▶ EXERCISE OBJECTIVE
Starting at the first line of the entries, extract each line up to and including the one that contains "There are no", but leave out the pictures.
Top of RECORDS SUPPLIED
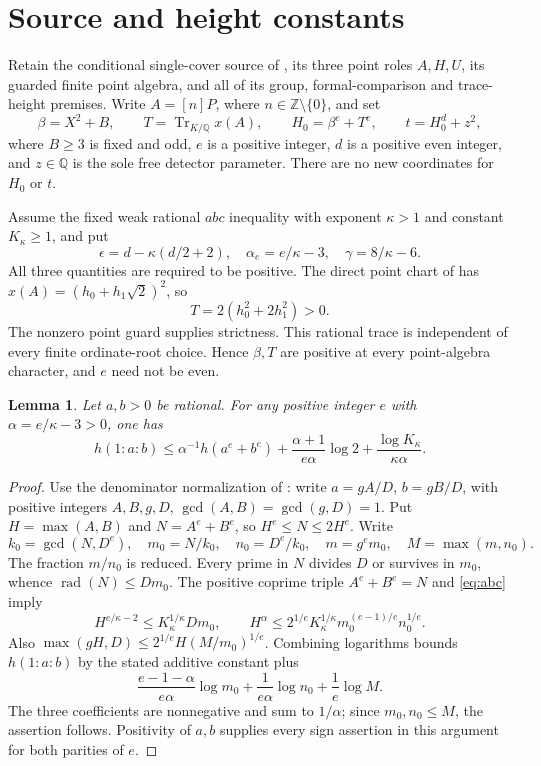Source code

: \documentclass[11pt,a4paper]{article}
\newtheorem{lemma}[theorem]{Lemma}
\newcommand{\Q}{\mathbb Q}\newcommand{\Z}{\mathbb Z}
\DeclareMathOperator{\rad}{rad}
\begin{document}
\section{Source and height constants}
Retain the conditional single-cover source of \cite{Single}, its
three point roles $A,H,U$, its guarded finite point algebra, and all
of its group, formal-comparison and trace-height premises. Write
$A=[n]P$, where $n\in\Z\setminus\{0\}$, and set
\[
 \beta=X^2+B,\qquad T=\operatorname{Tr}_{K/\Q}x(A),\qquad
 H_0=\beta^e+T^e,\qquad t=H_0^d+z^2,
\]
where $B\ge3$ is fixed and odd, $e$ is a positive integer, $d$ is
a positive even integer,
and $z\in\Q$ is the sole free detector parameter.
There are no new coordinates for $H_0$ or $t$.

Assume the fixed weak rational $abc$ inequality with exponent
$\kappa>1$ and constant $K_\kappa\ge1$, and put
\[
 \epsilon=d-\kappa(d/2+2),\quad
 \alpha_e=e/\kappa-3,\quad
 \gamma=8/\kappa-6.
\]
All three quantities are required to be positive. The direct point
chart of \cite[Section 3]{Conditional} has
$x(A)=(h_0+h_1\sqrt2)^2$, so
\begin{equation}\label{eq:positiveT}
 T=2(h_0^2+2h_1^2)>0.
\end{equation}
The nonzero point guard supplies strictness. This rational trace is
independent of every finite ordinate-root choice. Hence $\beta,T$ are
positive at every point-algebra character, and $e$ need not be even.

\begin{lemma}\label{lem:positivepowers}
Let $a,b>0$ be rational. For any positive integer $e$ with
$\alpha=e/\kappa-3>0$, one has
\[
 h(1:a:b)\le\alpha^{-1}h(a^e+b^e)
 +\frac{\alpha+1}{e\alpha}\log2
 +\frac{\log K_\kappa}{\kappa\alpha}.
\]
\end{lemma}
\begin{proof}
Use the denominator normalization of \cite[Lemma 2.2]{Conditional}:
write $a=gA/D$, $b=gB/D$, with positive integers $A,B,g,D$,
$\gcd(A,B)=\gcd(g,D)=1$. Put $H=\max(A,B)$ and
$N=A^e+B^e$, so $H^e\le N\le2H^e$. Write
\[
 k_0=\gcd(N,D^e),\quad m_0=N/k_0,\quad n_0=D^e/k_0,
 \quad m=g^em_0,\quad M=\max(m,n_0).
\]
The fraction $m/n_0$ is reduced. Every prime in $N$ divides $D$
or survives in $m_0$, whence $\rad(N)\le Dm_0$. The positive
coprime triple $A^e+B^e=N$ and \eqref{eq:abc} imply
\[
 H^{e/\kappa-2}\le K_\kappa^{1/\kappa}Dm_0,
 \qquad
 H^\alpha\le2^{1/e}K_\kappa^{1/\kappa}
               m_0^{(e-1)/e}n_0^{1/e}.
\]
Also $\max(gH,D)\le2^{1/e}H(M/m_0)^{1/e}$.
Combining logarithms bounds $h(1:a:b)$ by the stated additive
constant plus
\[
 \frac{e-1-\alpha}{e\alpha}\log m_0
 +\frac1{e\alpha}\log n_0+\frac1e\log M.
\]
The three coefficients are nonnegative and sum to $1/\alpha$;
since $m_0,n_0\le M$, the assertion follows. Positivity of $a,b$
supplies every sign assertion in this argument for both parities of $e$.
\end{proof}
\end{document}

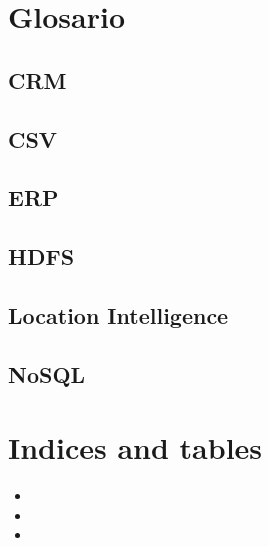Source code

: \documentclass[letterpaper,10pt,spanish]{sphinxmanual}
\begin{document}
\chapter{Glosario}
\label{\detokenize{tfm/99-glosario::doc}}\label{\detokenize{tfm/99-glosario:glosario}}

\section{CRM}
\label{\detokenize{tfm/99-glosario:crm}}

\section{CSV}
\label{\detokenize{tfm/99-glosario:csv}}

\section{ERP}
\label{\detokenize{tfm/99-glosario:erp}}

\section{HDFS}
\label{\detokenize{tfm/99-glosario:hdfs}}

\section{Location Intelligence}
\label{\detokenize{tfm/99-glosario:location-intelligence}}\label{\detokenize{tfm/99-glosario:id1}}

\section{NoSQL}
\label{\detokenize{tfm/99-glosario:nosql}}

\chapter{Indices and tables}
\label{\detokenize{index:indices-and-tables}}\begin{itemize}
\item {} 

\item {} 

\item {} 

\end{itemize}



\renewcommand{\indexname}{Índice}
\printindex
\end{document}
Bottom of RECORDS SUPPLIED
▶ OUTPUT OF THE TASK
Source code

: \documentclass[11pt,a4paper]{article}
\newtheorem{lemma}[theorem]{Lemma}
\newcommand{\Q}{\mathbb Q}\newcommand{\Z}{\mathbb Z}
\DeclareMathOperator{\rad}{rad}
\begin{document}
\section{Source and height constants}
Retain the conditional single-cover source of \cite{Single}, its
three point roles $A,H,U$, its guarded finite point algebra, and all
of its group, formal-comparison and trace-height premises. Write
$A=[n]P$, where $n\in\Z\setminus\{0\}$, and set
\[
 \beta=X^2+B,\qquad T=\operatorname{Tr}_{K/\Q}x(A),\qquad
 H_0=\beta^e+T^e,\qquad t=H_0^d+z^2,
\]
where $B\ge3$ is fixed and odd, $e$ is a positive integer, $d$ is
a positive even integer,
and $z\in\Q$ is the sole free detector parameter.
There are no new coordinates for $H_0$ or $t$.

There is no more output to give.